The number one fraud challenge cited by executives is optimizing the balance between fraud and friction according to our 7th Annual Fraud Report. The pivotal question is: how much fraud deterrence and how many barriers, also known as “friction,” should be placed in the user experience to mitigate risk before it has a negative impact on a new customer’s ease of signing up and engaging with services? As the country heads further into economic compression, will companies begin to tighten the screws and move in favor of fraud deterrence at the expense of an effortless customer experience?
Data from the Third Annual Consumer Digital Identity Report shows Americans are on edge about fraud attacks, and for good reason. Fifty-six million online adults had a new account opened in the past 12 months without their authorization. The result is an elevated sense of concern and, as one would expect, distrust.
Fifty-seven percent of online adults are extremely to very concerned that new account fraud (NAF) will happen to them.

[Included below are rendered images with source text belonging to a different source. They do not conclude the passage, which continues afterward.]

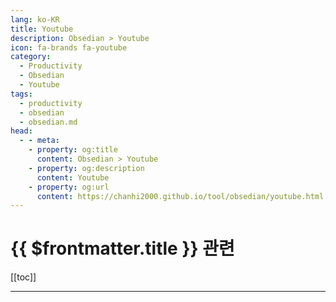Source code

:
```yaml
---
lang: ko-KR
title: Youtube
description: Obsedian > Youtube
icon: fa-brands fa-youtube
category:
  - Productivity
  - Obsedian
  - Youtube
tags:
  - productivity
  - obsedian
  - obsedian.md
head:
  - - meta:
    - property: og:title
      content: Obsedian > Youtube
    - property: og:description
      content: Youtube
    - property: og:url
      content: https://chanhi2000.github.io/tool/obsedian/youtube.html
---
```


# {{ $frontmatter.title }} 관련

[[toc]]

---

<MyYouTubeItems jsonName="yu-vladcampos" /><!-- vladcampos -->
<MyYouTubeItems jsonName="yu-creative781" /><!-- 작가의 방 -->
<MyYouTubeItems jsonName="yu-thebetter-today" /><!-- 더 배러 (The Better) -->

<TagLinks />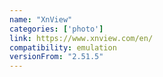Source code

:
 ```yaml
---
name: "XnView"
categories: ['photo']
link: https://www.xnview.com/en/
compatibility: emulation
versionFrom: "2.51.5"
---
```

Consequentially, 2/3 of Americans want companies to do more to safeguard their personal information and will give preference to companies that do. In fact, 77% of consumers prefer doing business with a firm that utilizes more advanced verification methods.
The Downstream Consequences of New Account Fraud and Identity Mistrust
A lack of identity verification trust and new account fraud lead to a myriad of harmful repercussions, not just potential financial loss. The fallout from a disjointed new account opening experience with a clunky identity verification process and a primitive digital handshake is not only abandonment, but a loss of future revenue producing behavior.
When asked which actions consumers will take if they deem the identity verification process during account opening to be untrustworthy, over 50% say they’ll likely bail on signing up. In addition, 43% say they would be more likely to use the one-time guest checkout option. And, even if they do register for a username and password, they’ll be less likely to keep a payment card on file to streamline future purchases if they don’t feel the process of verifying and sharing their information is safe or secure.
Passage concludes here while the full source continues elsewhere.